* [DATA FOR PROCESSING]:
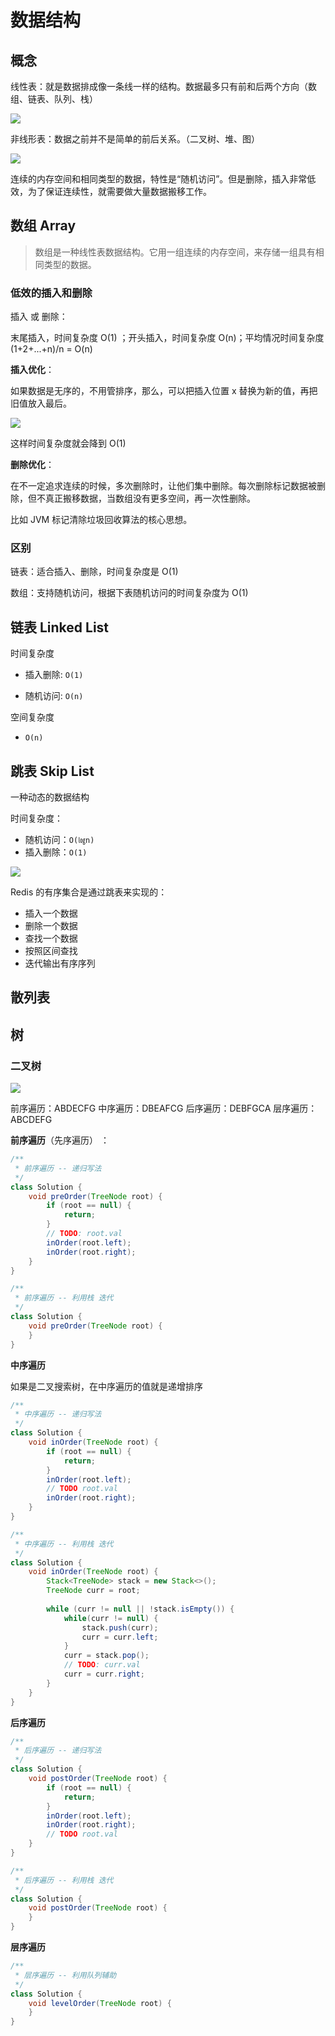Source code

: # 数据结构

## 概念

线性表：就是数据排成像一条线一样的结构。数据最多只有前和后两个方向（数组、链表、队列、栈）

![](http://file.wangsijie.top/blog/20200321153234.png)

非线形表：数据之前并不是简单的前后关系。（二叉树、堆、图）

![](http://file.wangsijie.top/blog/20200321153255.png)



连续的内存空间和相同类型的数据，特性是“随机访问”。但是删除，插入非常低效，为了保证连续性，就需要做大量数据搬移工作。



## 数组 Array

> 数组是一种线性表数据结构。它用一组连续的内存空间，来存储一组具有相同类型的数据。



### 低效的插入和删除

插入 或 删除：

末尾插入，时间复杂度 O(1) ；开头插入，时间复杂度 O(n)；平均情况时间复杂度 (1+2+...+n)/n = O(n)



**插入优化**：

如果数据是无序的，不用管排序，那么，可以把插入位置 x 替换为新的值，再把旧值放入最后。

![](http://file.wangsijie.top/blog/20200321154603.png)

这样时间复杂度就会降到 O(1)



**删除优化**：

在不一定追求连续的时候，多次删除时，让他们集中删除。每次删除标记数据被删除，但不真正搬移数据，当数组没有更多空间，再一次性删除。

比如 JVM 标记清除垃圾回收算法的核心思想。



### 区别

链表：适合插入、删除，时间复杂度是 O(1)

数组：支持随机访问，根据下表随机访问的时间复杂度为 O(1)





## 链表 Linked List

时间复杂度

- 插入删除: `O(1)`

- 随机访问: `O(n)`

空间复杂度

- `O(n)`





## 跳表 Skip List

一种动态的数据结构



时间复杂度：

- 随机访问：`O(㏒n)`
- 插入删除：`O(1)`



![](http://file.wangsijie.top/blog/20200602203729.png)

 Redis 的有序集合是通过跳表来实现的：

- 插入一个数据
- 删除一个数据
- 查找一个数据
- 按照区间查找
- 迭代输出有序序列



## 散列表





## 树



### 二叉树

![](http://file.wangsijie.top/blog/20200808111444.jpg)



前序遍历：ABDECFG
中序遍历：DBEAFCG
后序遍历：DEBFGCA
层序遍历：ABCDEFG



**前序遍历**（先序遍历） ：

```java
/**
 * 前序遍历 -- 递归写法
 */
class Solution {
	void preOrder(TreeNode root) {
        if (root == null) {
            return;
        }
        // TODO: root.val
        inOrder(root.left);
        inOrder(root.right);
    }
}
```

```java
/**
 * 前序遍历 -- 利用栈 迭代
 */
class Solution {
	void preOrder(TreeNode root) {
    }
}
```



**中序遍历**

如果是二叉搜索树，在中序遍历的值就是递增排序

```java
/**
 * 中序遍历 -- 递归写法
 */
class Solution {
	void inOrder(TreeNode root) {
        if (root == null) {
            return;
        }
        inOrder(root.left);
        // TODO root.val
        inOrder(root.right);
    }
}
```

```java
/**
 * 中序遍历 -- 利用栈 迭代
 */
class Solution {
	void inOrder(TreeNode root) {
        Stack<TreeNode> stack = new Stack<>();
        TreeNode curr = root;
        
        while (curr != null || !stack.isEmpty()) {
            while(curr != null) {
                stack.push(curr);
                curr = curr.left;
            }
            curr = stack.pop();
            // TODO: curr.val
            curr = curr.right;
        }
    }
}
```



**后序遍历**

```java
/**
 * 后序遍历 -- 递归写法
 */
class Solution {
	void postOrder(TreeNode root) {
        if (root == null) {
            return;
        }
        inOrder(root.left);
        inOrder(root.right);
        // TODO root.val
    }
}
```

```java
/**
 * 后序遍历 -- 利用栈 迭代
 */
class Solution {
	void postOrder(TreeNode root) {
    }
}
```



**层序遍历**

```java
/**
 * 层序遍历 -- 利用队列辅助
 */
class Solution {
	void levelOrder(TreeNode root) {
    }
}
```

* [TASK DESCRIPTION]: If an entry holds an image, omit that image and print the remainder exactly as it stands.

* [ANSWER FOR THE TASK]:
Source code

: # 数据结构

## 概念

线性表：就是数据排成像一条线一样的结构。数据最多只有前和后两个方向（数组、链表、队列、栈）

![](http://file.wangsijie.top/blog/20200321153234.png)

非线形表：数据之前并不是简单的前后关系。（二叉树、堆、图）

![](http://file.wangsijie.top/blog/20200321153255.png)



连续的内存空间和相同类型的数据，特性是“随机访问”。但是删除，插入非常低效，为了保证连续性，就需要做大量数据搬移工作。



## 数组 Array

> 数组是一种线性表数据结构。它用一组连续的内存空间，来存储一组具有相同类型的数据。



### 低效的插入和删除

插入 或 删除：

末尾插入，时间复杂度 O(1) ；开头插入，时间复杂度 O(n)；平均情况时间复杂度 (1+2+...+n)/n = O(n)



**插入优化**：

如果数据是无序的，不用管排序，那么，可以把插入位置 x 替换为新的值，再把旧值放入最后。

![](http://file.wangsijie.top/blog/20200321154603.png)

这样时间复杂度就会降到 O(1)



**删除优化**：

在不一定追求连续的时候，多次删除时，让他们集中删除。每次删除标记数据被删除，但不真正搬移数据，当数组没有更多空间，再一次性删除。

比如 JVM 标记清除垃圾回收算法的核心思想。



### 区别

链表：适合插入、删除，时间复杂度是 O(1)

数组：支持随机访问，根据下表随机访问的时间复杂度为 O(1)





## 链表 Linked List

时间复杂度

- 插入删除: `O(1)`

- 随机访问: `O(n)`

空间复杂度

- `O(n)`





## 跳表 Skip List

一种动态的数据结构



时间复杂度：

- 随机访问：`O(㏒n)`
- 插入删除：`O(1)`



![](http://file.wangsijie.top/blog/20200602203729.png)

 Redis 的有序集合是通过跳表来实现的：

- 插入一个数据
- 删除一个数据
- 查找一个数据
- 按照区间查找
- 迭代输出有序序列



## 散列表





## 树



### 二叉树

![](http://file.wangsijie.top/blog/20200808111444.jpg)



前序遍历：ABDECFG
中序遍历：DBEAFCG
后序遍历：DEBFGCA
层序遍历：ABCDEFG



**前序遍历**（先序遍历） ：

```java
/**
 * 前序遍历 -- 递归写法
 */
class Solution {
	void preOrder(TreeNode root) {
        if (root == null) {
            return;
        }
        // TODO: root.val
        inOrder(root.left);
        inOrder(root.right);
    }
}
```

```java
/**
 * 前序遍历 -- 利用栈 迭代
 */
class Solution {
	void preOrder(TreeNode root) {
    }
}
```



**中序遍历**

如果是二叉搜索树，在中序遍历的值就是递增排序

```java
/**
 * 中序遍历 -- 递归写法
 */
class Solution {
	void inOrder(TreeNode root) {
        if (root == null) {
            return;
        }
        inOrder(root.left);
        // TODO root.val
        inOrder(root.right);
    }
}
```

```java
/**
 * 中序遍历 -- 利用栈 迭代
 */
class Solution {
	void inOrder(TreeNode root) {
        Stack<TreeNode> stack = new Stack<>();
        TreeNode curr = root;
        
        while (curr != null || !stack.isEmpty()) {
            while(curr != null) {
                stack.push(curr);
                curr = curr.left;
            }
            curr = stack.pop();
            // TODO: curr.val
            curr = curr.right;
        }
    }
}
```



**后序遍历**

```java
/**
 * 后序遍历 -- 递归写法
 */
class Solution {
	void postOrder(TreeNode root) {
        if (root == null) {
            return;
        }
        inOrder(root.left);
        inOrder(root.right);
        // TODO root.val
    }
}
```

```java
/**
 * 后序遍历 -- 利用栈 迭代
 */
class Solution {
	void postOrder(TreeNode root) {
    }
}
```



**层序遍历**

```java
/**
 * 层序遍历 -- 利用队列辅助
 */
class Solution {
	void levelOrder(TreeNode root) {
    }
}
```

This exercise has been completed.